Financement de chocolatierTrès dynamique, le marché de la confiserie-chocolaterie poursuit sa croissance. Il réalise un chiffre d'affaires de 1,804 milliard d'euros en 2009 et progresse de 10 points en 2010. L'image du chocolat comme produit de tradition est suffisamment forte pour que la demande ne soit pas affectée par les campagnes qui tentent d'améliorer les habitudes alimentaires : « Manger bouger », « Consommer 5 fruits et légumes par jour ». De plus, les consommateurs préfèrent le chocolat artisanal aux fabrications des grands groupes industriels. Dans ces conditions, les professionnels indépendants, en particulier les artisans chocolatiers, voient leur part de marché augmenter malgré une situation économique tendue. Le dynamisme du marché attire des groupements ou des chaînes spécialisées, mais les professionnels non affiliés contrôlent la plus grande part du secteur. Les réseaux se positionnent sur des confiseries industrielles, ou du moins standardisées, et adoptent des méthodes commerciales proches de celles de la grande distribution, avec une logistique éprouvée et une offre variée. D'autres acteurs distribuent eux aussi de la confiserie-chocolaterie : boulangeries, grandes surfaces alimentaires ou généralistes. Ils sont positionnés quant à eux, sur les produits industrialisés. Ainsi, la présence de nombreuses enseignes dans certaines zones de chalandise provoque une situation de saturation. Les professionnels traditionnels, et en particulier les artisans, doivent donc se différencier pour attirer davantage de clientèle. Sur ce terrain, la qualité de l'offre et son originalité sont déterminantes.

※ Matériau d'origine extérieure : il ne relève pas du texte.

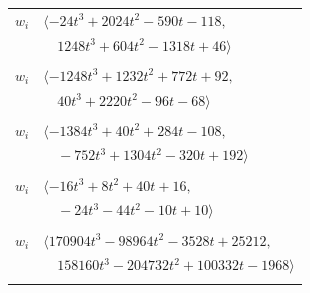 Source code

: \documentclass[11pt]{article}
\begin{document}
\begin{longtable}{@{}ll@{}}
$w_i$ & $\langle -24t^{3}+2024t^{2}-590t-118,$\\
 & $\quad 1248t^{3}+604t^{2}-1318t+46\rangle$\\
\addlinespace[2pt]
\multicolumn{2}{@{}p{0.97\textwidth}@{}}{$i=60$, $D_i=4$, $\rho_{ij}$: $2{:}2, \allowbreak 13{:}1, \allowbreak 15{:}2, \allowbreak 22{:}1, \allowbreak 26{:}2, \allowbreak 41{:}2, \allowbreak 44{:}2, \allowbreak 45{:}1, \allowbreak 52{:}2$}\\
$w_i$ & $\langle -1248t^{3}+1232t^{2}+772t+92,$\\
 & $\quad 40t^{3}+2220t^{2}-96t-68\rangle$\\
\addlinespace[2pt]
\multicolumn{2}{@{}p{0.97\textwidth}@{}}{$i=61$, $D_i=8$, $\rho_{ij}$: $2{:}1, \allowbreak 11{:}2, \allowbreak 19{:}1, \allowbreak 21{:}2, \allowbreak 22{:}1, \allowbreak 23{:}2, \allowbreak 26{:}2, \allowbreak 30{:}2, \allowbreak 33{:}1, \allowbreak 49{:}2, \allowbreak 55{:}1, \allowbreak 59{:}1$}\\
$w_i$ & $\langle -1384t^{3}+40t^{2}+284t-108,$\\
 & $\quad -752t^{3}+1304t^{2}-320t+192\rangle$\\
\addlinespace[2pt]
\multicolumn{2}{@{}p{0.97\textwidth}@{}}{$i=62$, $D_i=2$, $\rho_{ij}$: $2{:}2, \allowbreak 12{:}1, \allowbreak 18{:}1, \allowbreak 37{:}2, \allowbreak 57{:}2$}\\
$w_i$ & $\langle -16t^{3}+8t^{2}+40t+16,$\\
 & $\quad -24t^{3}-44t^{2}-10t+10\rangle$\\
\addlinespace[2pt]
\multicolumn{2}{@{}p{0.97\textwidth}@{}}{$i=63$, $D_i=972$, $e_i=0$, $\rho_{ij}$: $0{:}2, \allowbreak 9{:}2, \allowbreak 14{:}2, \allowbreak 15{:}2, \allowbreak 19{:}2, \allowbreak 46{:}2, \allowbreak 47{:}1, \allowbreak 57{:}2$}\\
$w_i$ & $\langle 170904t^{3}-98964t^{2}-3528t+25212,$\\
 & $\quad 158160t^{3}-204732t^{2}+100332t-1968\rangle$\\
\addlinespace[2pt]
\end{longtable}
\endgroup
\end{document}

L'organisation de la vente de chocolat en france

Dans un secteur dont la progression est continue, les acteurs sont organisés autour de 2 pôles.

  • Les confiseurs-chocolatiers fabricants sont des artisans. Ils font la différence par la qualité de leurs produits. Leur savoir-faire est reconnu et apprécié de la clientèle.
  • Les confiseurs chocolatiers non-fabricants sont des commerçants uniquement. Ils doivent sélectionner leurs fournisseurs en fonction de leurs stratégies commerciales. Les enseignes sont très variées, boulangeries, chaînes spécialisées, stations-services, et leurs offres sont différentes.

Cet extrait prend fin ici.